◆ Work request ◆
Only certain lines below are wanted: those starting at the line containing "- [ ] Add storage capabilities" and ending at the line containing "This is a ground-up", both included, each retyped exactly.

** Given information follows **

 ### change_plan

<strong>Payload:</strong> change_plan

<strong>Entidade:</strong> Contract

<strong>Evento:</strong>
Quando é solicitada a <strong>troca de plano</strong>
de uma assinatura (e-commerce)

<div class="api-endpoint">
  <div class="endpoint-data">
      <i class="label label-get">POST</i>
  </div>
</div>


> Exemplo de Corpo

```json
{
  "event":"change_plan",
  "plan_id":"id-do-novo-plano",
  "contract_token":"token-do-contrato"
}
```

** End of Given information **
** Given information follows **

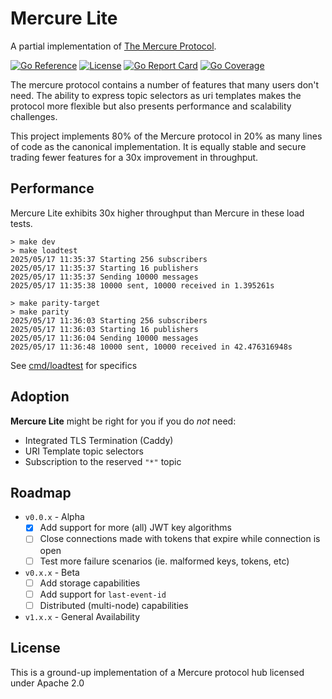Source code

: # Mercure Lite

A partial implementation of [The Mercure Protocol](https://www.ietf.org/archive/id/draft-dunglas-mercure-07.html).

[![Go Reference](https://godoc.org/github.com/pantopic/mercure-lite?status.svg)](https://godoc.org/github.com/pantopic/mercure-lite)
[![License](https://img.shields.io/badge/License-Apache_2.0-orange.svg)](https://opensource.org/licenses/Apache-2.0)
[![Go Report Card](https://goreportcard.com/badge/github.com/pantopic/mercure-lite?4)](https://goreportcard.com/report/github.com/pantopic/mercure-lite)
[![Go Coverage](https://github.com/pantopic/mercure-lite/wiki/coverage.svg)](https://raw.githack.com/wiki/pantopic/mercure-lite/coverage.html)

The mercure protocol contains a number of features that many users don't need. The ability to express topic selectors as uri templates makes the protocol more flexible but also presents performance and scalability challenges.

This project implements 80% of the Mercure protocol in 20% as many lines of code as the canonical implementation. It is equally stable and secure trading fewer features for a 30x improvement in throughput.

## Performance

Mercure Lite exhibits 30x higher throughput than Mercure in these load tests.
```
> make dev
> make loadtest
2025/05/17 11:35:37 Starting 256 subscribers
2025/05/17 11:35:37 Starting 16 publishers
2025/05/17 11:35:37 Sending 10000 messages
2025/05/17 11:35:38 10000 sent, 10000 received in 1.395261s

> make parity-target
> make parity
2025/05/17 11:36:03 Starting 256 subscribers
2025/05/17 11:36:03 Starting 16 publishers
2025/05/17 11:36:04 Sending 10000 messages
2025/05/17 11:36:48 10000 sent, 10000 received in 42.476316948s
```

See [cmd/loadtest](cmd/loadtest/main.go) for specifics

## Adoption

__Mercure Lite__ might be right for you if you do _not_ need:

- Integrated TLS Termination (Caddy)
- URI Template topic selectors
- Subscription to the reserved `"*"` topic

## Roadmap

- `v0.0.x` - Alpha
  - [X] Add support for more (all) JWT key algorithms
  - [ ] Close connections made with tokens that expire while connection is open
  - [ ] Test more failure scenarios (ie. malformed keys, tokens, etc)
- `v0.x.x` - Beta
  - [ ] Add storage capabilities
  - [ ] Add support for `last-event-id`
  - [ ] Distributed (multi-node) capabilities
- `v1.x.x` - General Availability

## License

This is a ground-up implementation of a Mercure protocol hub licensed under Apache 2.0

** End of Given information **
** Given information follows **

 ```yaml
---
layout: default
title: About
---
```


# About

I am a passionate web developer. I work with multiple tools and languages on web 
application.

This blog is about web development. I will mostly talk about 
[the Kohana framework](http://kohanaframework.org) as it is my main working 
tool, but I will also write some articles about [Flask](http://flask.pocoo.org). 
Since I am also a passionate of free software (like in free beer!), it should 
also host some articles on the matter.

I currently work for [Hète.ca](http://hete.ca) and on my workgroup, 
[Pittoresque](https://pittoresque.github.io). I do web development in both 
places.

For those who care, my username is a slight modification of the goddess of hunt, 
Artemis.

** End of Given information **

◆ Response ◆
  - [ ] Add storage capabilities
  - [ ] Add support for `last-event-id`
  - [ ] Distributed (multi-node) capabilities
- `v1.x.x` - General Availability

## License

This is a ground-up implementation of a Mercure protocol hub licensed under Apache 2.0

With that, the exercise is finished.